Backreferences for replacement operations. These are used by replacement functions such as sub and stri_replace_first_regex, and by the stringi and stringr match functions such as stri_match_first_regex.

Usage

REF1

REF2

REF3

REF4

REF5

REF6

REF7

REF8

REF9

ICU_REF1

ICU_REF2

ICU_REF3

ICU_REF4

ICU_REF5

ICU_REF6

ICU_REF7

ICU_REF8

ICU_REF9

Format

An object of class regex (inherits from character) of length 1.

References

http://www.regular-expressions.info/backref.html and http://www.rexegg.com/regex-capture.html

See Also

capture, for creating capture groups that can be referred to.

Examples

# For R's PCRE and Perl engines
REF1
REF2
# and so on, up to
REF9

# For stringi/stringr's ICU engine
ICU_REF1
ICU_REF2
# and so on, up to
ICU_REF9

# Usage
sub("a(b)c(d)", REF1 %R% REF2, "abcd")
stringi::stri_replace_first_regex("abcd", "a(b)c(d)", ICU_REF1 %R% ICU_REF2)

Capture a token, or not

Description

Create a token to capture or not.

Usage

capture(x)

group(x)

token(x)

engroup(x, capture)

Arguments

x

A character vector.

capture

Logical If TRUE, call capture; if FALSE, call group.

Value

A character vector representing part or all of a regular expression.

References

http://www.regular-expressions.info/brackets.html

See Also

or for more examples

Examples

x <- "foo"
capture(x)
group(x)

# Usage
# capture is good with match functions
(rx_price <- capture(digit(1, Inf) %R% DOT %R% digit(2)))
(rx_quantity <- capture(digit(1, Inf)))
(rx_all <- DOLLAR %R% rx_price %R% " for " %R% rx_quantity)
stringi::stri_match_first_regex("The price was $123.99 for 12.", rx_all)

# group is mostly used with alternation.  See ?or.
(rx_spread <- group("peanut butter" %|% "jam" %|% "marmalade"))
stringi::stri_extract_all_regex(
  "You can have peanut butter, jam, or marmalade on your toast.",
  rx_spread
)

A range or char_class of characters

Description

Group characters together in a class to match any of them (char_class) or none of them (negated_char_class).

Usage

char_class(...)

negated_char_class(...)

negate_and_group(...)

Arguments

...

Character vectors.

Value

A character vector representing part or all of a regular expression.

References

http://www.regular-expressions.info/charclass.html

Examples

char_class(LOWER, "._")
negated_char_class(LOWER, "._")

# Usage
x <- (1:10) ^ 2
(rx_odd <- char_class(1, 3, 5, 7, 9))
(rx_not_odd <- negated_char_class(1, 3, 5, 7, 9))
stringi::stri_detect_regex(x, rx_odd)
stringi::stri_detect_regex(x, rx_not_odd)

Class Constants

Description

Match a class of values.
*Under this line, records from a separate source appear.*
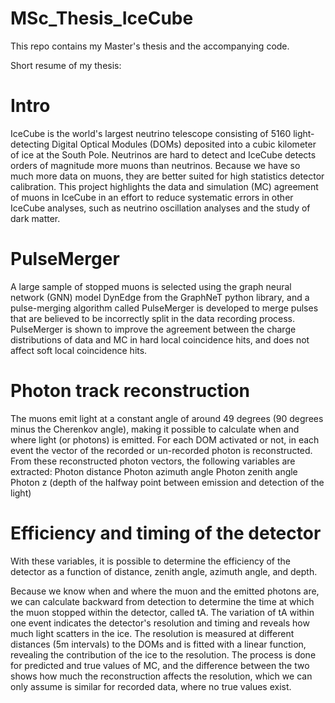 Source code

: # MSc_Thesis_IceCube
This repo contains my Master's thesis and the accompanying code.

Short resume of my thesis:
# Intro

IceCube is the world's largest neutrino telescope consisting of 5160 light-detecting Digital Optical Modules (DOMs) deposited into a cubic kilometer of ice at the South Pole. Neutrinos are hard to detect and IceCube detects orders of magnitude more muons than neutrinos. Because we have so much more data on muons, they are better suited for high statistics detector calibration. This project highlights the data and simulation (MC) agreement of muons in IceCube in an effort to reduce systematic errors in other IceCube analyses, such as neutrino oscillation analyses and the study of dark matter.

# PulseMerger
A large sample of stopped muons is selected using the graph neural network (GNN) model DynEdge from the GraphNeT python library, and a pulse-merging algorithm called PulseMerger is developed to merge pulses that are believed to be incorrectly split in the data recording process. PulseMerger is shown to improve the agreement between the charge distributions of data and MC in hard local coincidence hits, and does not affect soft local coincidence hits.

# Photon track reconstruction
The muons emit light at a constant angle of around 49 degrees (90 degrees minus the Cherenkov angle), making it possible to calculate when and where light (or photons) is emitted.
For each DOM activated or not, in each event the vector of the recorded or un-recorded photon is reconstructed. From these reconstructed photon vectors, the following variables are extracted:
  Photon distance
  Photon azimuth angle
  Photon zenith angle
  Photon z (depth of the halfway point between emission and detection of the light)

# Efficiency and timing of the detector
With these variables, it is possible to determine the efficiency of the detector as a function of distance, zenith angle, azimuth angle, and depth.

Because we know when and where the muon and the emitted photons are, we can calculate backward from detection to determine the time at which the muon stopped within the detector, called tA.
The variation of tA within one event indicates the detector's resolution and timing and reveals how much light scatters in the ice. The resolution is measured at different distances (5m intervals) to the DOMs and is fitted with a linear function, revealing the contribution of the ice to the resolution. The process is done for predicted and true values of MC, and the difference between the two shows how much the reconstruction affects the resolution, which we can only assume is similar for recorded data, where no true values exist.
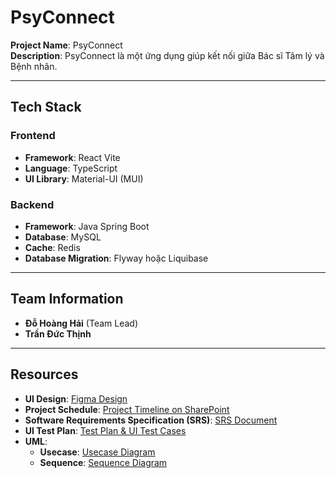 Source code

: # PsyConnect

**Project Name**: PsyConnect  
**Description**: PsyConnect là một ứng dụng giúp kết nối giữa Bác sĩ Tâm lý và Bệnh nhân.

---

## Tech Stack

### Frontend

- **Framework**: React Vite
- **Language**: TypeScript
- **UI Library**: Material-UI (MUI)

### Backend

- **Framework**: Java Spring Boot
- **Database**: MySQL
- **Cache**: Redis
- **Database Migration**: Flyway hoặc Liquibase

---

## Team Information

- **Đỗ Hoàng Hải** (Team Lead)
- **Trần Đức Thịnh**

---

## Resources

- **UI Design**: [Figma Design](https://www.figma.com/design/ImAcZbsorfdWea81sYRz6t/Gdnm?t=a1p0Ei64jK3D6v6J-1)
- **Project Schedule**: [Project Timeline on SharePoint](https://daihocphenikaa-my.sharepoint.com/:x:/g/personal/21012870_st_phenikaa-uni_edu_vn/EWS60KnAtf9IjZjAlbrW6RQBTwUgVj4pFWBT2zdwNw3IzA?e=8rmiWa)
- **Software Requirements Specification (SRS)**: [SRS Document](https://daihocphenikaa-my.sharepoint.com/:w:/g/personal/21012870_st_phenikaa-uni_edu_vn/EVO29BdukvhNi-X2uPbE4WoBxQmWzgcGv6pBBERVYbylmw?e=v8GOJN)
- **UI Test Plan**: [Test Plan & UI Test Cases](https://daihocphenikaa-my.sharepoint.com/:w:/g/personal/21012870_st_phenikaa-uni_edu_vn/EefJMctddmxMjNvw2tamVaoBwDpW7d5yZPIVW6fUSf4xOQ?e=0TBDFR)
- **UML**:
  - **Usecase**: [Usecase Diagram](https://drive.google.com/file/d/1WoRwO4a4IhdrMQBNu2FmigB5DSY9Kray/view?usp=drive_link)
  - **Sequence**: [Sequence Diagram](https://drive.google.com/file/d/1IG9OMtPYQkSo2NzwlwQYSPiIZi-hOXAY/view?usp=drive_link)
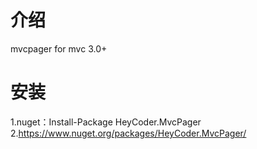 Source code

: # 介绍
mvcpager for mvc 3.0+

# 安装

1.nuget：Install-Package HeyCoder.MvcPager
2.https://www.nuget.org/packages/HeyCoder.MvcPager/ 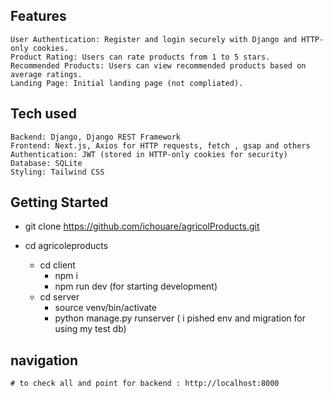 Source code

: ## Features
    User Authentication: Register and login securely with Django and HTTP-only cookies.
    Product Rating: Users can rate products from 1 to 5 stars.
    Recommended Products: Users can view recommended products based on average ratings.
    Landing Page: Initial landing page (not compliated).

## Tech used 
    Backend: Django, Django REST Framework
    Frontend: Next.js, Axios for HTTP requests, fetch , gsap and others
    Authentication: JWT (stored in HTTP-only cookies for security)
    Database: SQLite 
    Styling: Tailwind CSS 

## Getting Started
- git clone https://github.com/ichouare/agricolProducts.git
- cd agricoleproducts

    - cd client 
        - npm i 
        - npm run dev  (for starting development)
    - cd server 
        -  source venv/bin/activate
        - python manage.py runserver
        ( i pished env and migration for using my test db) 

## navigation 
    # to check all and point for backend : http://localhost:8000

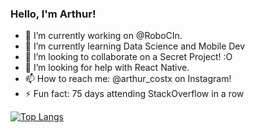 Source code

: ### Hello, I'm Arthur!

<!--
**thurcst/thurcst** is a ✨ _special_ ✨ repository because its `README.md` (this file) appears on your GitHub profile.

Here are some ideas to get you started:
-->

- 🔭 I’m currently working on @RoboCIn.
- 🌱 I’m currently learning Data Science and Mobile Dev
- 👯 I’m looking to collaborate on a Secret Project! :O
- 🤔 I’m looking for help with React Native.
- 📫 How to reach me: @arthur_costx on Instagram!
- ⚡ Fun fact: 75 days attending StackOverflow in a row

[![Top Langs](https://github-readme-stats.vercel.app/api/top-langs/?username=thurcst&layout=compact)](https://github.com/anuraghazra/github-readme-stats)
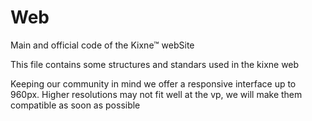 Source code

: # Web
Main and official code of the Kixne™ webSite


This file contains some structures and standars used in the kixne web


Keeping our community in mind we offer a responsive interface up to 960px. Higher resolutions may not fit well at the vp, we will make them compatible as soon as possible
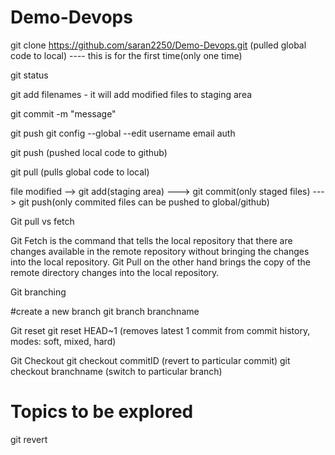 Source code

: # Demo-Devops


git clone https://github.com/saran2250/Demo-Devops.git   (pulled global code to local)  ---- this is for the first time(only one time)

git status

git add  filenames  - it will add modified files to staging area

git commit -m "message"

git push
git config --global --edit
username
email
auth

git push                                       (pushed local code to github)

git pull                                       (pulls global code to local)


file modified --> git add(staging area) ---> git commit(only staged files)  ---> git push(only commited files can be pushed to global/github)

Git pull vs fetch

Git Fetch is the command that tells the local repository that there are changes available in the remote repository without bringing the changes into the local repository. Git Pull on the other hand brings the copy of the remote directory changes into the local repository.

Git branching

#create a new branch
git branch branchname

Git reset
git reset HEAD~1 (removes latest 1 commit from commit history, modes: soft, mixed, hard)

Git Checkout
git checkout commitID (revert to particular commit)
git checkout branchname (switch to particular branch)

Topics to be explored
======================
 git revert


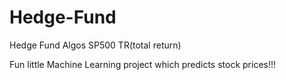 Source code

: # Hedge-Fund
Hedge Fund Algos
SP500 TR(total return)

Fun little Machine Learning project which predicts stock prices!!!

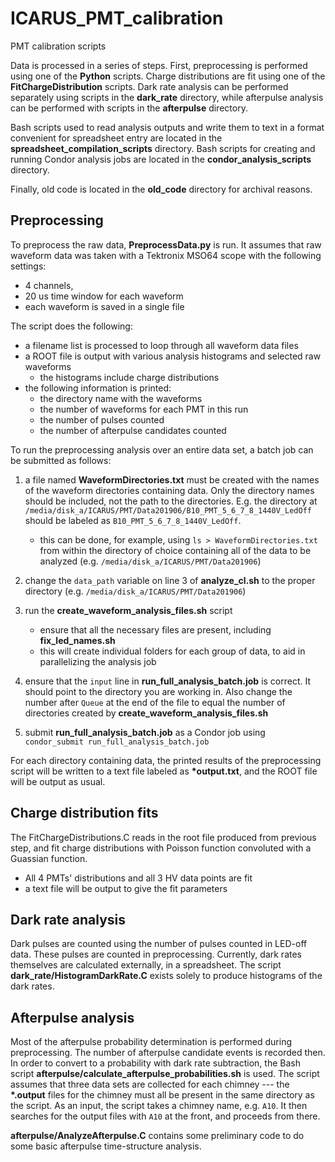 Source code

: # ICARUS_PMT_calibration
PMT calibration scripts

Data is processed in a series of steps. First, preprocessing is performed using one of the **Python** scripts. Charge distributions are fit using one of the **FitChargeDistribution** scripts. Dark rate analysis can be performed separately using scripts in the **dark_rate** directory, while afterpulse analysis can be performed with scripts in the **afterpulse** directory.

Bash scripts used to read analysis outputs and write them to text in a format convenient for spreadsheet entry are located in the **spreadsheet_compilation_scripts** directory. Bash scripts for creating and running Condor analysis jobs are located in the **condor_analysis_scripts** directory.

Finally, old code is located in the **old_code** directory for archival reasons.

## Preprocessing

To preprocess the raw data, **PreprocessData.py** is run. It assumes that raw waveform data was taken with a Tektronix MSO64 scope with the following settings: 

  -  4 channels,
  -  20 us time window for each waveform
  -  each waveform is saved in a single file

The script does the following:

  -  a filename list is processed to loop through all waveform data files
  -  a ROOT file is output with various analysis histograms and selected raw waveforms
      +  the histograms include charge distributions
  -  the following information is printed:
      +  the directory name with the waveforms
      +  the number of waveforms for each PMT in this run
      +  the number of pulses counted
      +  the number of afterpulse candidates counted

To run the preprocessing analysis over an entire data set, a batch job can be submitted as follows: 
    
 1. a file named **WaveformDirectories.txt** must be created with the names of the waveform directories containing data. Only the directory names should be included, not the path to the directories. E.g. the directory at `/media/disk_a/ICARUS/PMT/Data201906/B10_PMT_5_6_7_8_1440V_LedOff` should be labeled as `B10_PMT_5_6_7_8_1440V_LedOff`.
    - this can be done, for example, using `ls > WaveformDirectories.txt` from within the directory of choice containing all of the data to be analyzed (e.g. `/media/disk_a/ICARUS/PMT/Data201906`)

 2. change the `data_path` variable on line 3 of **analyze_cl.sh** to the proper directory (e.g. `/media/disk_a/ICARUS/PMT/Data201906`)

 3. run the **create_waveform_analysis_files.sh** script
    - ensure that all the necessary files are present, including **fix_led_names.sh**
    - this will create individual folders for each group of data, to aid in parallelizing the analysis job

 4. ensure that the `input` line in **run_full_analysis_batch.job** is correct. It should point to the directory you are working in. Also change the number after `Queue` at the end of the file to equal the number of directories created by **create_waveform_analysis_files.sh**

 5. submit **run_full_analysis_batch.job** as a Condor job using `condor_submit run_full_analysis_batch.job`

For each directory containing data, the printed results of the preprocessing script will be written to a text file labeled as **\*output.txt**, and the ROOT file will be output as usual.

## Charge distribution fits

The FitChargeDistributions.C reads in the root file produced from previous step, and fit charge distributions with Poisson function convoluted with a Guassian function.
  -  All 4 PMTs' distributions and all 3 HV data points are fit
  -  a text file will be output to give the fit parameters

## Dark rate analysis

Dark pulses are counted using the number of pulses counted in LED-off data. These pulses are counted in preprocessing. Currently, dark rates themselves are calculated externally, in a spreadsheet. The script **dark_rate/HistogramDarkRate.C** exists solely to produce histograms of the dark rates.

## Afterpulse analysis

Most of the afterpulse probability determination is performed during preprocessing. The number of afterpulse candidate events is recorded then. In order to convert to a probability with dark rate subtraction, the Bash script **afterpulse/calculate_afterpulse_probabilities.sh** is used. The script assumes that three data sets are collected for each chimney --- the **\*.output** files for the chimney must all be present in the same directory as the script. As an input, the script takes a chimney name, e.g. `A10`. It then searches for the output files with `A10` at the front, and proceeds from there.

**afterpulse/AnalyzeAfterpulse.C** contains some preliminary code to do some basic afterpulse time-structure analysis.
These are typically used in combination with char_class to create new character classes.

Usage

ALPHA

ALNUM

BLANK

CNTRL

DIGIT

GRAPH

LOWER

PRINT

PUNCT

SPACE

UPPER

HEX_DIGIT

ANY_CHAR

GRAPHEME

NEWLINE

DGT

WRD

SPC

NOT_DGT

NOT_WRD

NOT_SPC

ASCII_DIGIT

ASCII_LOWER

ASCII_UPPER

ASCII_ALPHA

ASCII_ALNUM

UNMATCHABLE

Format

An object of class regex (inherits from character) of length 1.

See Also

ClassGroups for the functional form, SpecialCharacters for regex metacharacters, Anchors for constants to match the start/end of a string, WordBoundaries for contants to match the start/end of a word.

Examples

# R character classes
ALNUM
ALPHA
BLANK
CNTRL
DIGIT
GRAPH
LOWER
PRINT
PUNCT
SPACE
UPPER
HEX_DIGIT

# Special chars
ANY_CHAR
GRAPHEME
NEWLINE

# Generic classes
DGT
WRD
SPC

# Generic negated classes
NOT_DGT
NOT_WRD
NOT_SPC

# Non-locale-specific classes
ASCII_DIGIT
ASCII_LOWER
ASCII_UPPER
ASCII_ALPHA
ASCII_ALNUM

# An oxymoron
UNMATCHABLE

# Usage
x <- c("a1 A", "a1 a")
rx <- LOWER %R% DIGIT %R% SPACE %R% UPPER
stringi::stri_detect_regex(x, rx)

Character classes

Description

Match character classes.

Usage

alnum(lo, hi, char_class = TRUE)

alpha(lo, hi, char_class = TRUE)

blank(lo, hi, char_class = TRUE)

cntrl(lo, hi, char_class = TRUE)

digit(lo, hi, char_class = TRUE)

graph(lo, hi, char_class = TRUE)

lower(lo, hi, char_class = TRUE)

printable(lo, hi, char_class = TRUE)

punct(lo, hi, char_class = TRUE)

space(lo, hi, char_class = TRUE)

upper(lo, hi, char_class = TRUE)

hex_digit(lo, hi, char_class = TRUE)

any_char(lo, hi)

grapheme(lo, hi)

newline(lo, hi)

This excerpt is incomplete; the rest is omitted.